Activity: The answer should be each line from the entries below that has the word "detailsHash" in it.

[[ Dataset, beginning ]]

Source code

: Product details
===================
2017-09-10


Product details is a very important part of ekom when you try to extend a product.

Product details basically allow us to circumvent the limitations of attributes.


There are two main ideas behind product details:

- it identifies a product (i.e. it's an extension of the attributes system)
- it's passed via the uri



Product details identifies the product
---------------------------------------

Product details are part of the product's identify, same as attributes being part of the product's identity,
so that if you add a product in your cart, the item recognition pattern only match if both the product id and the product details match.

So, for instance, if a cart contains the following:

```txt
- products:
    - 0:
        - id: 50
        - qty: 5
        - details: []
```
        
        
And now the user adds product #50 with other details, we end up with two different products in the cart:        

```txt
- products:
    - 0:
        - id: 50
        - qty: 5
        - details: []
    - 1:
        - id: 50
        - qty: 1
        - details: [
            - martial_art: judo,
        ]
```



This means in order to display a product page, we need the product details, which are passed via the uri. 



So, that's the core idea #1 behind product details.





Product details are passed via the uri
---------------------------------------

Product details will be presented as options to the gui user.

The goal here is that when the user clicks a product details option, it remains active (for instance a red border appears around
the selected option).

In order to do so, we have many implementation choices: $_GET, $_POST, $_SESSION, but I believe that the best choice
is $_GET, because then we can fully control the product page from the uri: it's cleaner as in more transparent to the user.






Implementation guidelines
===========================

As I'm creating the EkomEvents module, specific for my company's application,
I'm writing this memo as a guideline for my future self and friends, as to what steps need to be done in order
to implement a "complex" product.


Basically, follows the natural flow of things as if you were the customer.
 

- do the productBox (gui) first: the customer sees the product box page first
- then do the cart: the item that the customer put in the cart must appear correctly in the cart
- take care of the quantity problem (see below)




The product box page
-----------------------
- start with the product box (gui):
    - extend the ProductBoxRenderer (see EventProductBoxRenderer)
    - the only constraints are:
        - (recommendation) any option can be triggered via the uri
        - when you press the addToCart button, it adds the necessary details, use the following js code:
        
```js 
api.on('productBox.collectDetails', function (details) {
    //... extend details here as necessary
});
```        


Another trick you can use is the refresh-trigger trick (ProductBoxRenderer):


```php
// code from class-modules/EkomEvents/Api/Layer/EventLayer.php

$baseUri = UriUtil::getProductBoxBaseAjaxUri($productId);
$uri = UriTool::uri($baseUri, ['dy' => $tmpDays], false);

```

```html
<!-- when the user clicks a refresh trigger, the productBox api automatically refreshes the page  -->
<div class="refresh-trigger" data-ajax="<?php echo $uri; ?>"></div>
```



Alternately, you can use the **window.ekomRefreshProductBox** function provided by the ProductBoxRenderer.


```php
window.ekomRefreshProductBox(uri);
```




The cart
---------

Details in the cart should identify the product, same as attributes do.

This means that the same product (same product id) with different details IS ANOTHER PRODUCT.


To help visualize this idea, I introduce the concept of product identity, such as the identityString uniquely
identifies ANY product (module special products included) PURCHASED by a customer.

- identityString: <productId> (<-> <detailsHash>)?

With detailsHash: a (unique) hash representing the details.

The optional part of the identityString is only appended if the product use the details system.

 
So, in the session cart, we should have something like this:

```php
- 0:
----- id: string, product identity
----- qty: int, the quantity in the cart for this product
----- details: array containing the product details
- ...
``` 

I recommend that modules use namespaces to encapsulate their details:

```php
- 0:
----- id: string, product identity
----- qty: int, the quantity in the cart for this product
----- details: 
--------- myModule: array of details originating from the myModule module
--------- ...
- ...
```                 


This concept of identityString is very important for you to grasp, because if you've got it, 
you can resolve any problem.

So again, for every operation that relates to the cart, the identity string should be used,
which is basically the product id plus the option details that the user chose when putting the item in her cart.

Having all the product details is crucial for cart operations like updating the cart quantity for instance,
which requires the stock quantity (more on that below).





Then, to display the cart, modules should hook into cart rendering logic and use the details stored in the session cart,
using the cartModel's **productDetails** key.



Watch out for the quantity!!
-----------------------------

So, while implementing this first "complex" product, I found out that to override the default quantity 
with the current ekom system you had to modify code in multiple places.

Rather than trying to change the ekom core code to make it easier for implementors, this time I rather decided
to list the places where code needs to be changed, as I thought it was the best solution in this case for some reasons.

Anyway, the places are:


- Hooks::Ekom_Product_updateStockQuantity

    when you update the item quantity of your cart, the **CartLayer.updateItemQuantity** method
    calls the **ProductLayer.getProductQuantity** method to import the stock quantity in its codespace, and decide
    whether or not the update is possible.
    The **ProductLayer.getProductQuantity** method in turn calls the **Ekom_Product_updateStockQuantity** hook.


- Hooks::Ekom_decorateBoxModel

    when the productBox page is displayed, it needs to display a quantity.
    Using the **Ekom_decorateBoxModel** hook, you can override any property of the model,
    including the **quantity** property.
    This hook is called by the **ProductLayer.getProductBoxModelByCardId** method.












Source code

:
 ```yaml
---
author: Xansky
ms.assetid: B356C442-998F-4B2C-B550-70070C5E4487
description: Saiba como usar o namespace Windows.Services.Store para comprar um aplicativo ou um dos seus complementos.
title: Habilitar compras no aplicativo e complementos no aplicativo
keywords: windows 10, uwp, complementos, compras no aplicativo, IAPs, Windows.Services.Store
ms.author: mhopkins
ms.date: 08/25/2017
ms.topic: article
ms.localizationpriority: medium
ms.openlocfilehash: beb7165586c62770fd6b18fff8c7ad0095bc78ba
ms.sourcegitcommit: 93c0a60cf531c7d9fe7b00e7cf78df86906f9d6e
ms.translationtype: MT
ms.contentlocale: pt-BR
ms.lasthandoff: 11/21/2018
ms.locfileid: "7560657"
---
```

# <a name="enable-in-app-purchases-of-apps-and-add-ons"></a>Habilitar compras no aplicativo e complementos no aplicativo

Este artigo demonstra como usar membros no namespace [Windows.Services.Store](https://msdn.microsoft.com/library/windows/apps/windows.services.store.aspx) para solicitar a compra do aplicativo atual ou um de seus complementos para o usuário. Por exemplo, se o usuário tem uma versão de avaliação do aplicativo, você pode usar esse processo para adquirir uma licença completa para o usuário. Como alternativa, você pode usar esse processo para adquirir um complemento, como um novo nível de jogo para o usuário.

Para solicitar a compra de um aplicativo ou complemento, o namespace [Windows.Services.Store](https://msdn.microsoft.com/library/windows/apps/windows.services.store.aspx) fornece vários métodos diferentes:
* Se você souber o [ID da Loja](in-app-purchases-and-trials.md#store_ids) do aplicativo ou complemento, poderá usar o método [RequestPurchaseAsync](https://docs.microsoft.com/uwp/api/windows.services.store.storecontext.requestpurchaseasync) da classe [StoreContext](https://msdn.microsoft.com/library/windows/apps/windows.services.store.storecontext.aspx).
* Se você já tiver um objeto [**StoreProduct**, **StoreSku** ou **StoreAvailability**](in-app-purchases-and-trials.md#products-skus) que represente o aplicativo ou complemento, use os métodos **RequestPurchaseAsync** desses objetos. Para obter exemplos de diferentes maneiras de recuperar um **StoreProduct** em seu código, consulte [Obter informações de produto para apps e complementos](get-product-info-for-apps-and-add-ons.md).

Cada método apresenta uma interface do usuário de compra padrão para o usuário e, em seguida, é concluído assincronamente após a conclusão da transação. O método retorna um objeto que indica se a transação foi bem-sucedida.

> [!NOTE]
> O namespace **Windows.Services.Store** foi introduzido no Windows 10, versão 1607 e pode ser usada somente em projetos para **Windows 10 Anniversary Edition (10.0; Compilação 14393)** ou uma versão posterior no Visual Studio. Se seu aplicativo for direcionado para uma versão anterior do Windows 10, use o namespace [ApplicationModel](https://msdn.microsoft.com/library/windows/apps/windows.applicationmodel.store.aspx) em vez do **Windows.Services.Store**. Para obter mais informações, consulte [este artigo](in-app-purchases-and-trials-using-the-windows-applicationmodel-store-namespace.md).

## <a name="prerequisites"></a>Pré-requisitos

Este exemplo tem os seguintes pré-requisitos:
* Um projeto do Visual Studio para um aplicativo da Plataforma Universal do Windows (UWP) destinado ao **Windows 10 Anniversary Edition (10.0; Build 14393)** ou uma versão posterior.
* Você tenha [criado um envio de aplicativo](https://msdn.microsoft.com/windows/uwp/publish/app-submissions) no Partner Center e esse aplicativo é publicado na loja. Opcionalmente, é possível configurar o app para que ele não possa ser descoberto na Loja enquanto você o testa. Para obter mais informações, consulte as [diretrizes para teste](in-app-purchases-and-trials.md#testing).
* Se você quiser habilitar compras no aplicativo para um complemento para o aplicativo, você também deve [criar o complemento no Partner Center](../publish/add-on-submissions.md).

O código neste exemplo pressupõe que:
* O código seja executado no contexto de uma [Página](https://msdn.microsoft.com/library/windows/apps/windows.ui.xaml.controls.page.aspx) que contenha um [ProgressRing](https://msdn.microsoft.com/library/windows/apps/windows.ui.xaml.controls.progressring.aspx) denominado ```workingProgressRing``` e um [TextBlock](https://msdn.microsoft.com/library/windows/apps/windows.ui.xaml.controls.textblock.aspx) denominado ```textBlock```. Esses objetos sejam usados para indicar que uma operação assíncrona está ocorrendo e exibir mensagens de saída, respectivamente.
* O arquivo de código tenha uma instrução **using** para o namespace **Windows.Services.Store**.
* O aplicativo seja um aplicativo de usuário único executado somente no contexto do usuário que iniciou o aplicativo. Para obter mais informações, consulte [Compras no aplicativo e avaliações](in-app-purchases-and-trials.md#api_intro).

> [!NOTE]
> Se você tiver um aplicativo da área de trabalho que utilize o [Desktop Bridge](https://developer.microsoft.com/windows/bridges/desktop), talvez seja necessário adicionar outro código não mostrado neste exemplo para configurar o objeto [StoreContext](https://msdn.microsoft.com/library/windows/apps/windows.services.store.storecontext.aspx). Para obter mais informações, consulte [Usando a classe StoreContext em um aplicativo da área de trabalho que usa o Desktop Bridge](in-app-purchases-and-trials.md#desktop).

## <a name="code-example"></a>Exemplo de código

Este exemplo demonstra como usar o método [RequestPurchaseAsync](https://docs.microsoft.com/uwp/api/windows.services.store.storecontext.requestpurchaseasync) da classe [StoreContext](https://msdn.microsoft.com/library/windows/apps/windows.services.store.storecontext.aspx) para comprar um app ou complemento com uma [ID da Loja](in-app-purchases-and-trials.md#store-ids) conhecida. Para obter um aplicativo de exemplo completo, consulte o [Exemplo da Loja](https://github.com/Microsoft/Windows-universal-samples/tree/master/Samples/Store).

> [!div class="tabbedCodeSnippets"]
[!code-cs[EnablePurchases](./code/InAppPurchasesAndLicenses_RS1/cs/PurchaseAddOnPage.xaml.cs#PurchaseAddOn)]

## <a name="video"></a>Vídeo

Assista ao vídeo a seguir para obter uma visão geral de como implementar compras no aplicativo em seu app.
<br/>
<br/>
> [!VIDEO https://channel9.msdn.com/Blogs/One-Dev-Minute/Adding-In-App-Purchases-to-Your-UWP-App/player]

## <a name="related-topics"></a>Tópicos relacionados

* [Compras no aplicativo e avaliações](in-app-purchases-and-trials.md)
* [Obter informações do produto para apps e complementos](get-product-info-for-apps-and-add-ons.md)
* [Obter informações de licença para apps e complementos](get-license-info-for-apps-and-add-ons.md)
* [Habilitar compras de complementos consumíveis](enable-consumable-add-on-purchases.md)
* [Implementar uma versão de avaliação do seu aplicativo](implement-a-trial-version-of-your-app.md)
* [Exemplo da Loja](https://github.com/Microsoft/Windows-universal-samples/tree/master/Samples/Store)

[[ Dataset, end ]]

Written answer:
- identityString: <productId> (<-> <detailsHash>)?
With detailsHash: a (unique) hash representing the details.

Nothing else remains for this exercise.